Opened 16 years ago

Last modified 2 years ago

#9249 closed New feature

Google Analytics' Cookies break CacheMiddleware when SessionMiddleware turns on Vary: Cookie — at Version 16

Reported by: pixelcort Owned by: Vladimir Dmitriev
Component: HTTP handling Version: 1.0
Severity: Normal Keywords: cache cookies
Cc: raymond.penners@…, django@…, harm.verhagen@…, trbs@… Triage Stage: Unreviewed
Has patch: no Needs documentation: no
Needs tests: no Patch needs improvement: no
Easy pickings: no UI/UX: no

Description (last modified by Aymeric Augustin)

When using Google Analytics on a Django project with CacheMiddleware and SessionMiddleware turned on, the Cookies that Google Analytics apparently change on each reload, invalidating the Vary: Cookie parameter that SessionMiddleware is setting.

There should be a way to define cookie prefixes, such as 'utm', to ignore for cookie variation for caching.

Change History (17)

comment:1 by Jacob, 16 years ago

Triage Stage: UnreviewedAccepted

comment:2 by Thejaswi Puthraya, 16 years ago

Component: UncategorizedHTTP handling

comment:3 by Vladimir Dmitriev, 16 years ago

Owner: changed from nobody to Vladimir Dmitriev

by Vladimir Dmitriev, 16 years ago

Attachment: cache_ignore_cookie.patch added

comment:4 by Vladimir Dmitriev, 16 years ago

Has patch: set
Keywords: cache cookies added
Status: newassigned

I've created a patch which introduce CACHE_MIDDLEWARE_IGNORE_COOKIES setting, to specify cookies not to be considered in building cache key.

comment:5 by Carl Meyer, 14 years ago

Patch needs improvement: set
Severity: Normal
Type: New feature

If we add a workaround for this, we need to make it clear in the docs that this is a workaround that will help Django's internal cache, but upstream HTTP caches will still be broken unless they also special-case Google Analytics cookies. See for instance https://groups.google.com/group/analytics-help-integrations/browse_thread/thread/6c9d4a0fea1cc1d2

It's really Google Analytics that's breaking HTTP caching here (more specifically, any use of Vary: Cookie, which is part of HTTP caching). We can provide a Django-specific workaround, but that doesn't fix the core problem, which isn't in Django.

Categorizing as a "new feature," since what's under discussion here is not a bug in Django, but a new feature to ease working around a problem with Google Analytics.

The latest patch here looks pretty reasonable.
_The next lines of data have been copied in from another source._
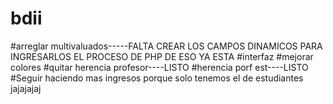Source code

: # bdii
#arreglar multivaluados-----FALTA CREAR LOS CAMPOS DINAMICOS PARA INGRESARLOS EL PROCESO DE PHP DE ESO YA ESTA
#interfaz
#mejorar colores
#quitar herencia profesor----LISTO
#herencia porf est----LISTO
#Seguir haciendo mas ingresos porque solo tenemos el de estudiantes jajajajaj
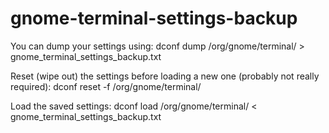 # gnome-terminal-settings-backup

You can dump your settings using:
dconf dump /org/gnome/terminal/ > gnome_terminal_settings_backup.txt

Reset (wipe out) the settings before loading a new one (probably not really required):
dconf reset -f /org/gnome/terminal/

Load the saved settings:
dconf load /org/gnome/terminal/ < gnome_terminal_settings_backup.txt
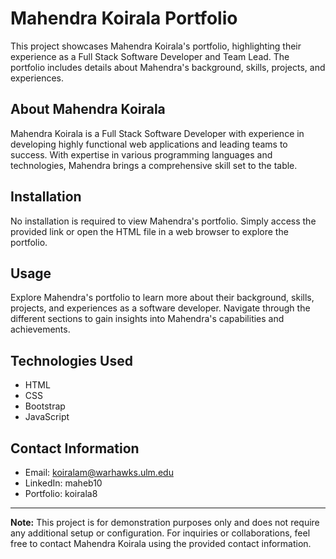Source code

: # Mahendra Koirala Portfolio

This project showcases Mahendra Koirala's portfolio, highlighting their experience as a Full Stack Software Developer and Team Lead. The portfolio includes details about Mahendra's background, skills, projects, and experiences.

## About Mahendra Koirala
Mahendra Koirala is a Full Stack Software Developer with experience in developing highly functional web applications and leading teams to success. With expertise in various programming languages and technologies, Mahendra brings a comprehensive skill set to the table.

## Installation
No installation is required to view Mahendra's portfolio. Simply access the provided link or open the HTML file in a web browser to explore the portfolio.

## Usage
Explore Mahendra's portfolio to learn more about their background, skills, projects, and experiences as a software developer. Navigate through the different sections to gain insights into Mahendra's capabilities and achievements.

## Technologies Used
- HTML
- CSS
- Bootstrap
- JavaScript

## Contact Information
- Email: koiralam@warhawks.ulm.edu
- LinkedIn: maheb10
- Portfolio: koirala8

---

**Note:** This project is for demonstration purposes only and does not require any additional setup or configuration. For inquiries or collaborations, feel free to contact Mahendra Koirala using the provided contact information.

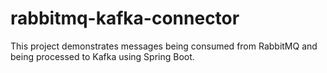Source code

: # rabbitmq-kafka-connector
This project demonstrates messages being consumed from RabbitMQ and being processed to Kafka using Spring Boot.

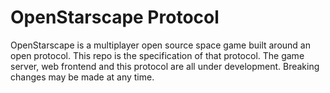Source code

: # OpenStarscape Protocol

OpenStarscape is a multiplayer open source space game built around an open protocol. This repo is the specification of that protocol. The game server, web frontend and this protocol are all under development. Breaking changes may be made at any time.
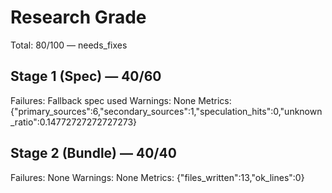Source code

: # Research Grade
Total: 80/100 — needs_fixes

## Stage 1 (Spec) — 40/60
Failures: Fallback spec used
Warnings: None
Metrics: {"primary_sources":6,"secondary_sources":1,"speculation_hits":0,"unknown_ratio":0.14772727272727273}

## Stage 2 (Bundle) — 40/40
Failures: None
Warnings: None
Metrics: {"files_written":13,"ok_lines":0}
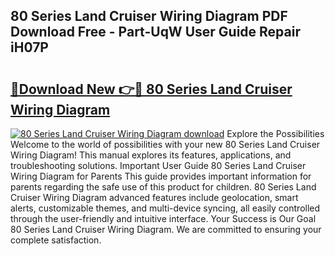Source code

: ## 80 Series Land Cruiser Wiring Diagram PDF Download Free - Part-UqW User Guide Repair iH07P

# <h2><a href="http://dfro51m.blite.top/?on=80+Series+Land+Cruiser+Wiring+Diagram">🔗Download New 👉🔴 80 Series Land Cruiser Wiring Diagram</a></h2>

[![80 Series Land Cruiser Wiring Diagram download](https://i.imgur.com/lujVjoI.png)](http://dfro51m.blite.top/?on=80+Series+Land+Cruiser+Wiring+Diagram)
Explore the Possibilities Welcome to the world of possibilities with your new 80 Series Land Cruiser Wiring Diagram! This manual explores its features, applications, and troubleshooting solutions. Important User Guide 80 Series Land Cruiser Wiring Diagram for Parents This guide provides important information for parents regarding the safe use of this product for children. 80 Series Land Cruiser Wiring Diagram advanced features include geolocation, smart alerts, customizable themes, and multi-device syncing, all easily controlled through the user-friendly and intuitive interface. Your Success is Our Goal 80 Series Land Cruiser Wiring Diagram. We are committed to ensuring your complete satisfaction.
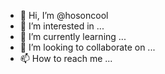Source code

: - 👋 Hi, I’m @hosoncool
- 👀 I’m interested in ...
- 🌱 I’m currently learning ...
- 💞️ I’m looking to collaborate on ...
- 📫 How to reach me ...

<!---
hosoncool/hosoncool is a ✨ special ✨ repository because its `README.md` (this file) appears on your GitHub profile.
You can click the Preview link to take a look at your changes.
--->
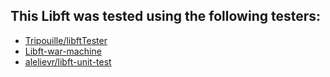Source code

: ## This Libft was tested using the following testers:

 - [Tripouille/libftTester](https://github.com/Tripouille/libftTester)
 -  [Libft-war-machine](https://github.com/y3ll0w42/libft-war-machine)
 - [alelievr/libft-unit-test](https://github.com/alelievr/libft-unit-test)
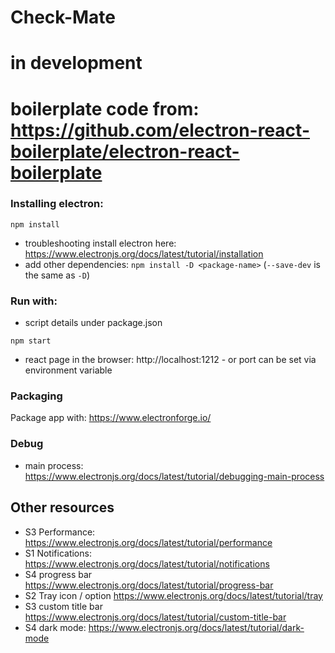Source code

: # Check-Mate

# in development
# boilerplate code from: https://github.com/electron-react-boilerplate/electron-react-boilerplate

### Installing electron:

`npm install`

- troubleshooting install electron here: https://www.electronjs.org/docs/latest/tutorial/installation
- add other dependencies: `npm install -D <package-name>` (`--save-dev` is the same as `-D`)

### Run with:
- script details under package.json

`npm start`

- react page in the browser: http://localhost:1212 - or port can be set via environment variable

### Packaging

Package app with:
https://www.electronforge.io/

### Debug

- main process: https://www.electronjs.org/docs/latest/tutorial/debugging-main-process

## Other resources
- S3 Performance: https://www.electronjs.org/docs/latest/tutorial/performance
- S1 Notifications: https://www.electronjs.org/docs/latest/tutorial/notifications
- S4 progress bar https://www.electronjs.org/docs/latest/tutorial/progress-bar
- S2 Tray icon / option https://www.electronjs.org/docs/latest/tutorial/tray
- S3 custom title bar https://www.electronjs.org/docs/latest/tutorial/custom-title-bar
- S4 dark mode: https://www.electronjs.org/docs/latest/tutorial/dark-mode
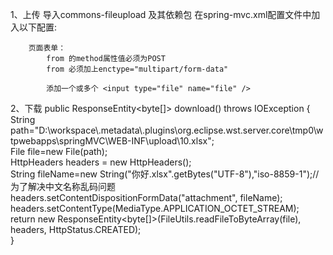1、上传
	导入commons-fileupload 及其依赖包 
	在spring-mvc.xml配置文件中加入以下配置:
	<!-- 上传 -->
    <bean id="multipartResolver" class="org.springframework.web.multipart.commons.CommonsMultipartResolver">
    	<property name="resolveLazily" value="true" />
    	<property name="maxUploadSize" value="20971520" />
    	<property name="defaultEncoding" value="utf-8" />
    </bean>
    
    
    	页面表单：
    		from 的method属性值必须为POST
    		from 必须加上enctype="multipart/form-data"
    		
    		添加一个或多个 <input type="file" name="file" />






2、下载
public ResponseEntity<byte[]> download() throws IOException {    
        String path="D:\\workspace\\.metadata\\.plugins\\org.eclipse.wst.server.core\\tmp0\\wtpwebapps\\springMVC\\WEB-INF\\upload\\10.xlsx";  
        File file=new File(path);  
        HttpHeaders headers = new HttpHeaders();    
        String fileName=new String("你好.xlsx".getBytes("UTF-8"),"iso-8859-1");//为了解决中文名称乱码问题  
        headers.setContentDispositionFormData("attachment", fileName);   
        headers.setContentType(MediaType.APPLICATION_OCTET_STREAM);   
        return new ResponseEntity<byte[]>(FileUtils.readFileToByteArray(file),    
                                          headers, HttpStatus.CREATED);    
    } 
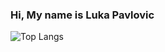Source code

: ### Hi, My name is Luka Pavlovic

![Top Langs](https://github-readme-stats.vercel.app/api/top-langs/?username=LukaPavlovicGit&layout=compact)


<!--
**LukaPavlovicGit/LukaPavlovicGit** is a ✨ _special_ ✨ repository because its `README.md` (this file) appears on your GitHub profile.

Here are some ideas to get you started:

- 🔭 I’m currently working on ...
- 🌱 I’m currently learning ...
- 👯 I’m looking to collaborate on ...
- 🤔 I’m looking for help with ...
- 💬 Ask me about ...
- 📫 How to reach me: ...
- 😄 Pronouns: ...
- ⚡ Fun fact: ...
-->
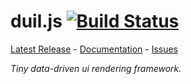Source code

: # duil.js [![Build Status](https://travis-ci.org/metaist/duil.js.svg?branch=master)](https://travis-ci.org/metaist/duil.js)
[Latest Release] - [Documentation] - [Issues]

_Tiny data-driven ui rendering framework._

[Latest Release]: https://github.com/metaist/duil.js/releases/latest
[Documentation]: https://github.com/metaist/duil.js/wiki
[Issues]: https://github.com/metaist/duil.js/issues
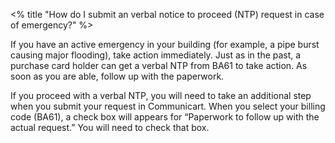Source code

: <% title "How do I submit an verbal notice to proceed (NTP) request in case of emergency?" %>

If you have an active emergency in your building (for example, a pipe burst causing major flooding), take action immediately. Just as in the past, a purchase card holder can get a verbal NTP from BA61 to take action. As soon as you are able, follow up with the paperwork.

If you proceed with a verbal NTP, you will need to take an additional step when you submit your request in Communicart. When you select your billing code (BA61), a check box will appears for “Paperwork to follow up with the actual request.” You will need to check that box.
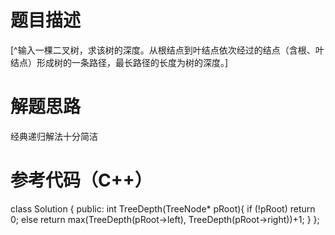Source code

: # 题目描述

[^输入一棵二叉树，求该树的深度。从根结点到叶结点依次经过的结点（含根、叶结点）形成树的一条路径，最长路径的长度为树的深度。]

# 解题思路
经典递归解法十分简洁

# 参考代码（C++）
class Solution {
public:
    int TreeDepth(TreeNode* pRoot){
        if (!pRoot) return 0;
        else return max(TreeDepth(pRoot->left), TreeDepth(pRoot->right))+1;
    }
};

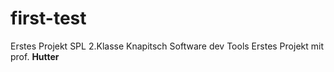 # first-test
Erstes Projekt SPL 2.Klasse Knapitsch Software dev Tools
Erstes Projekt mit prof. **Hutter**
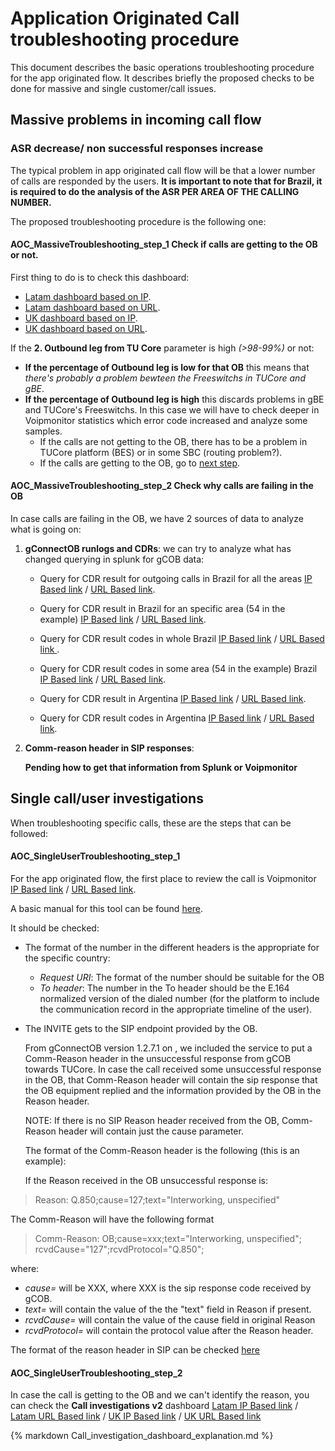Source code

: # Application Originated Call troubleshooting procedure

This document describes the basic operations troubleshooting procedure for the app originated flow. It describes briefly the proposed checks to be done for massive and single customer/call issues.

## Massive problems in incoming call flow

### ASR decrease/ non successful responses increase

The typical problem in app originated call flow will be that a lower number of calls are responded by the users.
**It is important to note that for Brazil, it is required to do the analysis of the ASR PER AREA OF THE CALLING NUMBER.**

The proposed troubleshooting procedure is the following one:

#### AOC_MassiveTroubleshooting_step_1 Check if calls are getting to the OB or not.

First thing to do is to check this dashboard:

* [Latam dashboard based on IP](https://10.253.1.11/en-US/app/tugo/outgoing_call_conversion?earliest=0&latest=).
* [Latam dashboard based on URL](https://mia-splunk.tefcomms.com/en-US/app/tugo/outgoing_call_conversion?earliest=0&latest=).
* [UK dashboard based on IP](https://10.253.0.167/en-US/app/tugo/outgoing_call_conversion?earliest=0&latest=).
* [UK dashboard based on URL](https://ldn-splunk.tefcomms.com/en-US/app/tugo/outgoing_call_conversion?earliest=0&latest=).

If the **2. Outbound leg from TU Core** parameter is high *(>98-99%)* or not:

* **If the percentage of Outbound leg is low for that  OB** this means that *there's probably a problem bewteen the Freeswitchs in TUCore and gBE*.
* **If the percentage of Outbound leg is high** this discards problems in gBE and TUCore's Freeswitchs. In this case we will have to check deeper in Voipmonitor statistics which error code increased and analyze some samples.
   * If the calls are not getting to the OB, there has to be a problem in TUCore platform (BES) or in some SBC (routing problem?).
   * If the calls are getting to the OB, go to [next step](#aoc_ts_2-check-why-calls-are-failing-in-the-ob).

#### AOC_MassiveTroubleshooting_step_2 Check why calls are failing in the OB

In case calls are failing in the OB, we have 2 sources of data to analyze what is going on:

1. **gConnectOB runlogs and CDRs**: we can try to analyze what has changed querying in splunk for gCOB data:

   * Query for CDR result for outgoing calls in Brazil for all the areas [IP Based link](https://10.253.1.11/en-US/app/tugo/search?q=search%20sourcetype%3D%22CDR%20-%20gOB_BR%22%20%22CallType%3D\%22outgoing%22%20%7C%20%20rex%20%22CallingParty%3D\%220055%28%3F%3Ccalling_area%3E\d\d%29\d*%22%20%7C%20timechart%20span%3D1h%20count%20by%20CallResult&earliest=-30d%40d&latest=now&display.page.search.mode=fast&display.page.search.tab=visualizations&display.general.type=visualizations&sid=1464361705.273182.mia-spl-sch01) / [URL Based link](https://mia-splunk.tefcomms.com/en-US/app/tugo/search?q=search%20sourcetype%3D%22CDR%20-%20gOB_BR%22%20%22CallType%3D\%22outgoing%22%20%7C%20%20rex%20%22CallingParty%3D\%220055%28%3F%3Ccalling_area%3E\d\d%29\d*%22%20%7C%20timechart%20span%3D1h%20count%20by%20CallResult&earliest=-30d%40d&latest=now&display.page.search.mode=fast&display.page.search.tab=visualizations&display.general.type=visualizations&sid=1464361705.273182.mia-spl-sch01).

   * Query for CDR result in Brazil for an specific area (54 in the example) [IP Based link](https://10.253.1.11/en-US/app/tugo/search?q=search%20sourcetype%3D%22CDR%20-%20gOB_BR%22%20%22CallType%3D\%22outgoing%22%20%7C%20%20rex%20%22CallingParty%3D\%220055%28%3F%3Ccalling_area%3E\d\d%29\d*%22%20%7C%20where%20calling_area%3D54%20%7C%20timechart%20span%3D1h%20count%20by%20CallResult&earliest=-30d%40d&latest=now&display.page.search.mode=fast&display.page.search.tab=visualizations&display.general.type=visualizations&sid=1464361705.273182.mia-spl-sch01) / [URL Based link](https://mia-splunk.tefcomms.com/en-US/app/tugo/search?q=search%20sourcetype%3D%22CDR%20-%20gOB_BR%22%20%22CallType%3D\%22outgoing%22%20%7C%20%20rex%20%22CallingParty%3D\%220055%28%3F%3Ccalling_area%3E\d\d%29\d*%22%20%7C%20where%20calling_area%3D54%20%7C%20timechart%20span%3D1h%20count%20by%20CallResult&earliest=-30d%40d&latest=now&display.page.search.mode=fast&display.page.search.tab=visualizations&display.general.type=visualizations&sid=1464361705.273182.mia-spl-sch01).

   * Query for CDR result codes in whole Brazil [IP Based link](https://10.253.1.11/en-US/app/tugo/search?q=search%20sourcetype%3D%22CDR%20-%20gOB_BR%22%20%22CallType%3D\%22outgoing%22%20%7C%20%20rex%20%22CallingParty%3D\%220055%28%3F%3Ccalling_area%3E\d\d%29\d*%22%20%7C%20rex%20%22%28%3F%3CmyResult%3ESuccess%3D\%22[^\%22]*\%22%3BResultCode%3D\%22\d*\%22%29%22%20%7C%20%20timechart%20span%3D1h%20count%20by%20myResult&earliest=-30d%40d&latest=now&display.page.search.mode=fast&display.page.search.tab=visualizations&display.general.type=visualizations&sid=1464362657.274131.mia-spl-sch01) / [URL Based link ](https://mia-splunk.tefcomms.com/en-US/app/tugo/search?q=search%20sourcetype%3D%22CDR%20-%20gOB_BR%22%20%22CallType%3D\%22outgoing%22%20%7C%20%20rex%20%22CallingParty%3D\%220055%28%3F%3Ccalling_area%3E\d\d%29\d*%22%20%7C%20rex%20%22%28%3F%3CmyResult%3ESuccess%3D\%22[^\%22]*\%22%3BResultCode%3D\%22\d*\%22%29%22%20%7C%20%20timechart%20span%3D1h%20count%20by%20myResult&earliest=-30d%40d&latest=now&display.page.search.mode=fast&display.page.search.tab=visualizations&display.general.type=visualizations&sid=1464362657.274131.mia-spl-sch01).

   * Query for CDR result codes in some area (54 in the example) Brazil [IP Based link](https://10.253.1.11/en-US/app/tugo/search?q=search%20sourcetype%3D%22CDR%20-%20gOB_BR%22%20%22CallType%3D\%22outgoing%22%20%7C%20%20rex%20%22CallingParty%3D\%220055%28%3F%3Ccalling_area%3E\d\d%29\d*%22%20%7C%20where%20calling_area%3D54%20%7C%20rex%20%22%28%3F%3CmyResult%3ESuccess%3D\%22[^\%22]*\%22%3BResultCode%3D\%22\d*\%22%29%22%20%7C%20%20timechart%20span%3D1h%20count%20by%20myResult&earliest=-30d%40d&latest=now&display.page.search.mode=fast&display.page.search.tab=visualizations&display.general.type=visualizations&sid=1464362785.274320.mia-spl-sch01) / [URL Based link](https://mia-splunk.tefcomms.com/en-US/app/tugo/search?q=search%20sourcetype%3D%22CDR%20-%20gOB_BR%22%20%22CallType%3D\%22outgoing%22%20%7C%20%20rex%20%22CallingParty%3D\%220055%28%3F%3Ccalling_area%3E\d\d%29\d*%22%20%7C%20where%20calling_area%3D54%20%7C%20rex%20%22%28%3F%3CmyResult%3ESuccess%3D\%22[^\%22]*\%22%3BResultCode%3D\%22\d*\%22%29%22%20%7C%20%20timechart%20span%3D1h%20count%20by%20myResult&earliest=-30d%40d&latest=now&display.page.search.mode=fast&display.page.search.tab=visualizations&display.general.type=visualizations&sid=1464362785.274320.mia-spl-sch01).

   * Query for CDR result in Argentina [IP Based link](https://10.253.1.11/en-US/app/tugo/search?earliest=-7d%40d&latest=now&q=search%20sourcetype%3D%22CDR%20-%20gOB_AR%22%20%22CallType%3D\%22outgoing%22%20%7C%20timechart%20span%3D1h%20count%20by%20CallResult&display.page.search.tab=visualizations&display.general.type=visualizations&sid=1464362151.273731.mia-spl-sch01) / [URL Based link](https://mia-splunk.tefcomms.com/en-US/app/tugo/search?earliest=-7d%40d&latest=now&q=search%20sourcetype%3D%22CDR%20-%20gOB_AR%22%20%22CallType%3D\%22outgoing%22%20%7C%20timechart%20span%3D1h%20count%20by%20CallResult&display.page.search.tab=visualizations&display.general.type=visualizations&sid=1464362151.273731.mia-spl-sch01).

   * Query for CDR result codes in Argentina [IP Based link](https://10.253.1.11/en-US/app/tugo/search?earliest=-7d%40d&latest=now&q=search%20sourcetype%3D%22CDR%20-%20gOB_AR%22%20%22CallType%3D\%22outgoing%22%20%7C%20rex%20%22%28%3F%3CmyResult%3ESuccess%3D\%22[^\%22]*\%22%3BResultCode%3D\%22\d*\%22%29%22%20%7C%20timechart%20span%3D1h%20count%20by%20myResult&display.page.search.tab=visualizations&display.general.type=visualizations&sid=1464362444.274001.mia-spl-sch01) / [URL Based link](https://mia-splunk.tefcomms.com/en-US/app/tugo/search?earliest=-7d%40d&latest=now&q=search%20sourcetype%3D%22CDR%20-%20gOB_AR%22%20%22CallType%3D\%22outgoing%22%20%7C%20rex%20%22%28%3F%3CmyResult%3ESuccess%3D\%22[^\%22]*\%22%3BResultCode%3D\%22\d*\%22%29%22%20%7C%20timechart%20span%3D1h%20count%20by%20myResult&display.page.search.tab=visualizations&display.general.type=visualizations&sid=1464362444.274001.mia-spl-sch01).

2. **Comm-reason header in SIP responses**:

   **Pending how to get that information from Splunk or Voipmonitor**

## Single call/user investigations

 When troubleshooting specific calls, these are the steps that can be followed:

#### AOC_SingleUserTroubleshooting_step_1

For the app originated flow, the first place to review the call is Voipmonitor [IP Based link](http://10.253.0.169/index.php) / [URL Based link](http://voipmonitor/index.php).

A basic manual for this tool can be found [here](voipmonitor_tutorial_intro.md).

It should be checked:

* The format of the number in the different headers is the appropriate for the specific country:
   * _Request URI_: The format of the number should be suitable for the OB
   * _To header_: The number in the To header should be the E.164 normalized version of the dialed number (for the platform to include the communication record in the appropriate timeline of the user).
* The INVITE gets to the SIP endpoint provided by the OB.

  From gConnectOB version 1.2.7.1 on , we included the service to put a Comm-Reason header in the unsuccessful response from gCOB towards TUCore. In case the call received some unsuccessful response in the OB, that Comm-Reason header will contain the sip response that the OB equipment replied and the information provided by the OB in the Reason header.

  NOTE: If there is no SIP Reason header received from the OB, Comm-Reason header will contain just the cause parameter.


  The format of the Comm-Reason header is the following (this is an example):

   If the Reason received in the OB unsuccessful response is:

>  Reason: Q.850;cause=127;text="Interworking, unspecified"

 The Comm-Reason will have the following format

> Comm-Reason: OB;cause=xxx;text="Interworking, unspecified"; rcvdCause="127";rcvdProtocol="Q.850";

  where:

   * *cause=* will be XXX, where XXX is the sip response code received by gCOB.
   * *text=* will contain the value of the the "text" field in Reason if present.
   * *rcvdCause=* will contain the value of the cause field in original Reason
   * *rcvdProtocol=* will contain the protocol value after the Reason header.

   The format of the reason header in SIP can be checked [here](https://tools.ietf.org/html/rfc3326)

#### AOC_SingleUserTroubleshooting_step_2

In case the call is getting to the OB and we can't identify the reason, you can check the **Call investigations v2** dashboard [Latam IP Based link](https://10.253.1.11/en-US/app/tugo/call_investigations_v2?earliest=-24h%40h&latest=now) / [Latam URL Based link](https://mia-splunk.tefcomms.com/en-US/app/tugo/call_investigations_v2?earliest=-24h%40h&latest=now) / [UK IP Based link](https://10.253.0.167/en-US/app/tugo/call_investigations?earliest=-24h%40h&latest=now) / [UK URL Based link](https://ldn-splunk.tefcomms.com/en-US/app/tugo/call_investigations?earliest=-24h%40h&latest=now)

{% markdown Call_investigation_dashboard_explanation.md %}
The setting should be just a list of plain regex strings, though, to simplify using it - the compilation can be done by the middleware once at startup time.

comment:6 by Luke Plant, 13 years ago

Easy pickings: unset
UI/UX: unset

Regarding regexes - I would favour using compiled regexes - this is consistent with other settings that are regexes. (Only the URL conf appears to be different here).

comment:7 by anonymous, 13 years ago

Instead of listing individual cookies explicitly, I feel it would be better to have Django keep a record on whether or not a cookie was been accessed. This can be done in similar fashion as to how Django currently checks whether or not the session was accessed.

Benefits:

  • This would work without any configuration. Any additional cookies set by whatever frontend Javascript code that are not used by Django views would automatically be ignored.
  • No new setting & accompanying documentation

comment:8 by raymond.penners@…, 13 years ago

Cc: raymond.penners@… added

comment:9 by jedie, 13 years ago

Cc: django@… added

comment:10 by harm.verhagen@…, 13 years ago

Cc: harm.verhagen@… added

comment:11 by harm, 13 years ago

The suggestion mentioned in comment:7: "automatically only taking into account the actual used cookies in the cache key" that would work also in the following case:

  • csrf middleware is enabled (so user sends csrftoken cookie every request.
  • Some view A depends on cookie foobar_enabled (2 values), but that specific view does NOT use any csrf token. In the current situation caching view A does not work between clients (as different csrf tokens cooies, cause different cache keys in the view that doesn't use this cookie)

With suggestion comment:6 this would automatically work.

Last edited 11 years ago by harm (previous) (diff)

comment:12 by KyleMac, 12 years ago

It was easy to monkey patch django.http.parse_cookie to use a custom dictionary that logs gets and sets but I had to take into account some things.

  1. This CSRF middleware accesses CSRF_COOKIE_NAME on every request so ignore that and check request.META.get['CSRF_COOKIE_USED'] instead.
  2. The session middleware accesses SESSION_COOKIE_NAME on every request so ignore that and check request.session.accessed instead.
  3. There may be other contrib middleware I'm not using and the best solution would be for everything to not access their cookies until needed.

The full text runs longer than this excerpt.